BMO COMMERCIAL PROPERTY: Trust turns back to hot property after grueling 15 months
BMO Commercial Real Estate Trust has lived through 15 grueling months. It invests in prime UK properties and specializes in three of the sectors hardest hit by national lockdowns: office, retail and leisure. As a result, a £ 100 investment in the fund at the start of last year would only be worth £ 75 today.
However, as stores, restaurants and offices reopen, the share price has started to rise sharply. It has already increased by 14% since the start of this year, but there is still some way to go before reaching the levels seen before the pandemic.
Fund manager Richard Kirby believes the falling share price presents an attractive opportunity for investors. “It has been a very difficult year with the pandemic and the lockdown,” he says. “Even though we hope to exit now, our stocks are still trading at a discount, which looks very attractive.

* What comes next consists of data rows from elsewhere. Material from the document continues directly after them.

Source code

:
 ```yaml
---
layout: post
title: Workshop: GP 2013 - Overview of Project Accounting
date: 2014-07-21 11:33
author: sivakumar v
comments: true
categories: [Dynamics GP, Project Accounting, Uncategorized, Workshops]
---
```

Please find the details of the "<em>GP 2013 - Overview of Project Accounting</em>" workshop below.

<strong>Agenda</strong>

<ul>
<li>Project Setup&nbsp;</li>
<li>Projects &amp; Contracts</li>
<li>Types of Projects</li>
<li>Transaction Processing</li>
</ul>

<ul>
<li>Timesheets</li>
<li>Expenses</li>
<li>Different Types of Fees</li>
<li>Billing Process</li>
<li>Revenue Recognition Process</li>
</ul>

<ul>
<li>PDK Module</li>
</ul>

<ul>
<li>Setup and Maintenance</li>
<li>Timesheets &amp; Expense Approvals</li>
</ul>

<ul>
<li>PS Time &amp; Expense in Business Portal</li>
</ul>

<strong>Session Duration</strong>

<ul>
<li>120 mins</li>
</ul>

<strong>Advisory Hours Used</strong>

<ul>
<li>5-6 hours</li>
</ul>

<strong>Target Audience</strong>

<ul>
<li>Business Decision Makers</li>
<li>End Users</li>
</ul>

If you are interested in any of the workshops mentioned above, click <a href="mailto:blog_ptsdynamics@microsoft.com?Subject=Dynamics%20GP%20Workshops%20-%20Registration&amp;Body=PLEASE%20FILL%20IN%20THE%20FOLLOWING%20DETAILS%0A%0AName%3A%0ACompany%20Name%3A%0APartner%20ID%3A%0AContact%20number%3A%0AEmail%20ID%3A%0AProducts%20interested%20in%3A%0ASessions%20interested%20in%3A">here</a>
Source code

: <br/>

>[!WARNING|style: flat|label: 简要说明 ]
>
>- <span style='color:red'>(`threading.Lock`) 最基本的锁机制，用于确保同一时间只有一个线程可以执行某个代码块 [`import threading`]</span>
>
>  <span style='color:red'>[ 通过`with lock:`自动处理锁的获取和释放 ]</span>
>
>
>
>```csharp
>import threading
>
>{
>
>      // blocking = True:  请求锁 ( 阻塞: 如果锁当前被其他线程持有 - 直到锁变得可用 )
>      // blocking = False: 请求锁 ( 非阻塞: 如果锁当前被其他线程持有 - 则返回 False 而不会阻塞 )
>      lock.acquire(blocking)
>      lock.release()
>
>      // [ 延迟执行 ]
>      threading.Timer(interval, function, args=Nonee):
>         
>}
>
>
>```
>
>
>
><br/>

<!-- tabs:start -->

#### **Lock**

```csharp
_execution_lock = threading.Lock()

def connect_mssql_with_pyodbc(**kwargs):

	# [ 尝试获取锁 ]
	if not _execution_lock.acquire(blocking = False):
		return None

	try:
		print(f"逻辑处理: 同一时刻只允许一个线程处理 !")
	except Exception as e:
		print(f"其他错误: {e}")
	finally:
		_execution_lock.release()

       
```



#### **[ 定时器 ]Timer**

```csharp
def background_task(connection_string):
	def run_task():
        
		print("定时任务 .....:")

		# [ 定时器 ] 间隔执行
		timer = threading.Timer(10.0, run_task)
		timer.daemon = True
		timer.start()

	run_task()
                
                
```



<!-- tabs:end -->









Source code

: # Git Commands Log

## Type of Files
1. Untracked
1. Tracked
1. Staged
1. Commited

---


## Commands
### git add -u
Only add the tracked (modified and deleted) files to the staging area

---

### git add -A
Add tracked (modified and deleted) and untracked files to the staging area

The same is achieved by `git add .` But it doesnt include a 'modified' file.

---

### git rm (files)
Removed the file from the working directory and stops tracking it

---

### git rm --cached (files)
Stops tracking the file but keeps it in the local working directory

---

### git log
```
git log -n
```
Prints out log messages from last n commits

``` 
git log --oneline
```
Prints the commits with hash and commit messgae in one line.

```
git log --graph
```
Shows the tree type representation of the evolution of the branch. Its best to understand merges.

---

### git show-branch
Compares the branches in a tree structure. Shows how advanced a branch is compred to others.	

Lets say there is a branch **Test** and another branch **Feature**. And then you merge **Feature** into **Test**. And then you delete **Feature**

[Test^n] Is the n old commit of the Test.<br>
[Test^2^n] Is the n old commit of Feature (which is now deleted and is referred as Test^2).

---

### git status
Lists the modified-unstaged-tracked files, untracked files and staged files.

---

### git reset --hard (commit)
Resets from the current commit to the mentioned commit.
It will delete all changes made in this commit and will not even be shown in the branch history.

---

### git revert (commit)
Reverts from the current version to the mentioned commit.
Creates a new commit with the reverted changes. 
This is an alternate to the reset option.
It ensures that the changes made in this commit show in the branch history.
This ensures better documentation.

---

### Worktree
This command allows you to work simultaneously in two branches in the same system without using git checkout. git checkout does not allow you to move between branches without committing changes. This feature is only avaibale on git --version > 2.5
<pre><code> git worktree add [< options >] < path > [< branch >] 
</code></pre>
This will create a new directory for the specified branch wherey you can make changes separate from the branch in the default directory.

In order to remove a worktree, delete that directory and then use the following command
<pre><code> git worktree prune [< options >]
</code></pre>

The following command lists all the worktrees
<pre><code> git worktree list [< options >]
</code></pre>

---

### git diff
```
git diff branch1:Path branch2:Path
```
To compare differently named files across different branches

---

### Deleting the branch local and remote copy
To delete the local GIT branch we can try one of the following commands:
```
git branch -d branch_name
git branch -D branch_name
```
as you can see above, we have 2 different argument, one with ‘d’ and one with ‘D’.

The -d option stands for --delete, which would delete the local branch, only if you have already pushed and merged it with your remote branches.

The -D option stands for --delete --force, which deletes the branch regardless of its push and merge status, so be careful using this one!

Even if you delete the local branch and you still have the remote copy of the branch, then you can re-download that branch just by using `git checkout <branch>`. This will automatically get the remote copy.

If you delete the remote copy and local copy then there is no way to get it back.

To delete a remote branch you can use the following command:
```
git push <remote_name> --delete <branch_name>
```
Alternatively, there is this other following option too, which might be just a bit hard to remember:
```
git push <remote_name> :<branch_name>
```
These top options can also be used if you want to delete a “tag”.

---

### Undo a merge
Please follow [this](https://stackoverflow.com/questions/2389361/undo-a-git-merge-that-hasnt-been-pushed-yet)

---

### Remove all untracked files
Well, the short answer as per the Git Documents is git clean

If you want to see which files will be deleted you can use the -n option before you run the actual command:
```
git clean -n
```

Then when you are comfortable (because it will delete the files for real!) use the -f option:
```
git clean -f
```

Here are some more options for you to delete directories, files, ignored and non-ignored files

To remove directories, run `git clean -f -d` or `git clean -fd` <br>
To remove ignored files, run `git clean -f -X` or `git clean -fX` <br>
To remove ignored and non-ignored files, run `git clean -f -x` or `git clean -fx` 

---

The shares are currently trading at 82p, which is a 31p discount to the value of the underlying assets of the fund. The fund also has an attractive dividend yield of just over five percent. It contains over 30 properties, the majority of which are located in London and the South East.
Some have already bounced back. BMO Commercial Property Trust’s largest portfolio is St Christopher’s Place, a small, stylish shopping and entertainment district in London’s West End. During the nationwide lockdowns, the region’s greatest strengths became its weaknesses, but luckily this trend is rapidly reversing once again.
“All of the positive aspects of St Christopher’s Place have turned negative in the pandemic,” says Kirby. “It is heavily exposed to the hospitality, food and beverage and retail sectors. In addition, it is located in central London and relies on office workers, tourism and public transport.
But, it has had a successful reopening – it has been very difficult to book a table in the capital in recent weeks. With the reopening of more businesses, we hope that it will be able to capitalize and stabilize. Much rests on its success: St Christopher’s Place accounts for over 20 percent of the fund’s value.
BMO Commercial Property Trust’s out-of-town retail holdings are also recovering. The sites with free and abundant parking are particularly attractive. Kirby adds, “We have seen continued growth in online sales, particularly in fashion. But I think people are tired of ordering online and then having to return merchandise that doesn’t match or looks different online.
Office spaces might take longer to reclaim. Kirby believes there will always be a high demand for them in the future – although he admits that he and his team are still working successfully from home, as they have for over a year. Office expectations are changing, however, and the fund is working with tenants in its buildings to adapt. For example, he works on monitoring the air quality in his buildings.
“The issue of well-being is really on the agenda,” says Kirby. “People also appreciate the quality, flexible space, with good local amenities.
The composition of the fund has not changed much over the past two years. But as we emerge from the pandemic, Kirby plans to make some changes to take advantage of new trends, considering the sale of commercial properties for reinvestment in other areas. Topping the list for purchases will be warehouses, which are benefiting from the boom in online shopping. Student accommodation could also be on the list.
BMO Commercial Property Trust is on Interactive Investor’s list of Super 60 best bought funds on the wealth management platform. Dzmitry Lipski, Head of Fund Research, says: “With rent collection continuing to improve, the portfolio is well positioned to begin its recovery once the Covid restrictions are lifted.